**** MATERIAL SHOWN

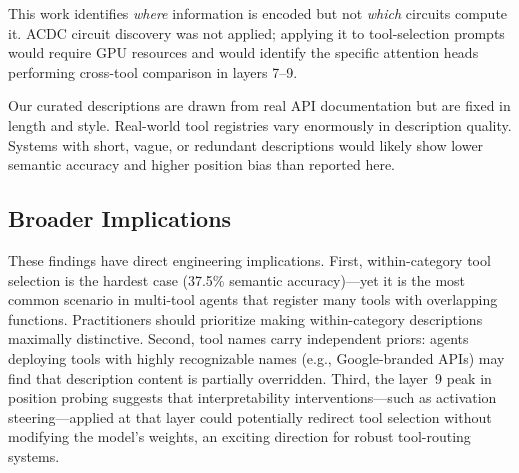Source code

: This work identifies \emph{where} information is encoded but not \emph{which} circuits
compute it.  ACDC circuit discovery \citep{conmy2023acdc} was not applied; applying it
to \gpttwo tool-selection prompts would require GPU resources and would identify the
specific attention heads performing cross-tool comparison in layers 7--9.

Our curated descriptions are drawn from real API documentation but are fixed in length
and style.  Real-world tool registries vary enormously in description quality.  Systems
with short, vague, or redundant descriptions would likely show lower semantic accuracy
and higher position bias than reported here.

\subsection{Broader Implications}

These findings have direct engineering implications.  First, within-category tool
selection is the hardest case (37.5\% semantic accuracy)---yet it is the most common
scenario in multi-tool agents that register many tools with overlapping functions.
Practitioners should prioritize making within-category descriptions maximally distinctive.
Second, tool names carry independent priors: agents deploying tools with highly
recognizable names (e.g., Google-branded APIs) may find that description content is
partially overridden.  Third, the layer~9 peak in position probing suggests that
interpretability interventions---such as activation steering---applied at that layer
could potentially redirect tool selection without modifying the model's weights, an
exciting direction for robust tool-routing systems.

********

TASK ITEM. In the entries above, restate word for word the lines between the one holding "scenario in multi-tool" and the one holding "Second, tool names", inclusive, and nothing besides.

SOLUTION FOR THIS PROBLEM.
scenario in multi-tool agents that register many tools with overlapping functions.
Practitioners should prioritize making within-category descriptions maximally distinctive.
Second, tool names carry independent priors: agents deploying tools with highly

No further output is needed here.